┏━━

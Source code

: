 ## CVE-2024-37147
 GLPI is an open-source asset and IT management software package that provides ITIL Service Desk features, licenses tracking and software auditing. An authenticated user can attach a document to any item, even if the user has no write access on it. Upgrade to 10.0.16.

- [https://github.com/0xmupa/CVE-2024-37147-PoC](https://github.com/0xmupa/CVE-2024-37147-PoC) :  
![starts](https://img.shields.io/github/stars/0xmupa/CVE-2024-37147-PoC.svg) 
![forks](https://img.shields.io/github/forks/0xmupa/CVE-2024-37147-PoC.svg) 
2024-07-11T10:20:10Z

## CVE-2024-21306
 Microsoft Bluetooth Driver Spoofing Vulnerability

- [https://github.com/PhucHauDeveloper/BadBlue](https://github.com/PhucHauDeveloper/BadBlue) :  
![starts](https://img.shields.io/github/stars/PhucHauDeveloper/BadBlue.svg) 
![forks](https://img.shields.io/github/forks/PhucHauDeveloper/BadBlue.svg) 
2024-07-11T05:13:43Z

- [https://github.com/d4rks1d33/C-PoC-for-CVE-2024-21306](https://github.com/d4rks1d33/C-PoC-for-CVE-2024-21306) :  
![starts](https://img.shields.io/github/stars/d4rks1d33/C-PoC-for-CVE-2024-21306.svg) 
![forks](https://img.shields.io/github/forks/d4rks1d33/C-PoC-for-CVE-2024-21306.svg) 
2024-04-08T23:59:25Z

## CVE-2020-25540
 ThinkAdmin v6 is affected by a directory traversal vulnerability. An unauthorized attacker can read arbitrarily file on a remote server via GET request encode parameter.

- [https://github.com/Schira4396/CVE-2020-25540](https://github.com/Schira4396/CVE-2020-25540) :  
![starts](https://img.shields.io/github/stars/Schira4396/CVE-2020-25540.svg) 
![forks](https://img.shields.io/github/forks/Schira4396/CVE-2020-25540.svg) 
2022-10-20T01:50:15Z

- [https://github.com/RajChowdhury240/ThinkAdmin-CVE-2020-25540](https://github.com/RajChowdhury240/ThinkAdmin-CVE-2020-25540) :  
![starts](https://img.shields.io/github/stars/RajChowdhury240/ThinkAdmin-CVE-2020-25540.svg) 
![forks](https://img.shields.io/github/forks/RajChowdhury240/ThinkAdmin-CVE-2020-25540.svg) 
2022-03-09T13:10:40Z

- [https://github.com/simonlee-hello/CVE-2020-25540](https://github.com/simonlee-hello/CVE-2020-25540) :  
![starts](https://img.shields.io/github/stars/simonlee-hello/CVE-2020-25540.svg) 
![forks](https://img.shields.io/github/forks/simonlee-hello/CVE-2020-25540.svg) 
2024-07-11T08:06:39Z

┗━━

-- TASK TO CARRY OUT --
Output every record above exactly as it appears.

-- TASK OUTPUT --
Source code

: ## CVE-2024-37147
 GLPI is an open-source asset and IT management software package that provides ITIL Service Desk features, licenses tracking and software auditing. An authenticated user can attach a document to any item, even if the user has no write access on it. Upgrade to 10.0.16.

- [https://github.com/0xmupa/CVE-2024-37147-PoC](https://github.com/0xmupa/CVE-2024-37147-PoC) :  
![starts](https://img.shields.io/github/stars/0xmupa/CVE-2024-37147-PoC.svg) 
![forks](https://img.shields.io/github/forks/0xmupa/CVE-2024-37147-PoC.svg) 
2024-07-11T10:20:10Z

## CVE-2024-21306
 Microsoft Bluetooth Driver Spoofing Vulnerability

- [https://github.com/PhucHauDeveloper/BadBlue](https://github.com/PhucHauDeveloper/BadBlue) :  
![starts](https://img.shields.io/github/stars/PhucHauDeveloper/BadBlue.svg) 
![forks](https://img.shields.io/github/forks/PhucHauDeveloper/BadBlue.svg) 
2024-07-11T05:13:43Z

- [https://github.com/d4rks1d33/C-PoC-for-CVE-2024-21306](https://github.com/d4rks1d33/C-PoC-for-CVE-2024-21306) :  
![starts](https://img.shields.io/github/stars/d4rks1d33/C-PoC-for-CVE-2024-21306.svg) 
![forks](https://img.shields.io/github/forks/d4rks1d33/C-PoC-for-CVE-2024-21306.svg) 
2024-04-08T23:59:25Z

## CVE-2020-25540
 ThinkAdmin v6 is affected by a directory traversal vulnerability. An unauthorized attacker can read arbitrarily file on a remote server via GET request encode parameter.

- [https://github.com/Schira4396/CVE-2020-25540](https://github.com/Schira4396/CVE-2020-25540) :  
![starts](https://img.shields.io/github/stars/Schira4396/CVE-2020-25540.svg) 
![forks](https://img.shields.io/github/forks/Schira4396/CVE-2020-25540.svg) 
2022-10-20T01:50:15Z

- [https://github.com/RajChowdhury240/ThinkAdmin-CVE-2020-25540](https://github.com/RajChowdhury240/ThinkAdmin-CVE-2020-25540) :  
![starts](https://img.shields.io/github/stars/RajChowdhury240/ThinkAdmin-CVE-2020-25540.svg) 
![forks](https://img.shields.io/github/forks/RajChowdhury240/ThinkAdmin-CVE-2020-25540.svg) 
2022-03-09T13:10:40Z

- [https://github.com/simonlee-hello/CVE-2020-25540](https://github.com/simonlee-hello/CVE-2020-25540) :  
![starts](https://img.shields.io/github/stars/simonlee-hello/CVE-2020-25540.svg) 
![forks](https://img.shields.io/github/forks/simonlee-hello/CVE-2020-25540.svg) 
2024-07-11T08:06:39Z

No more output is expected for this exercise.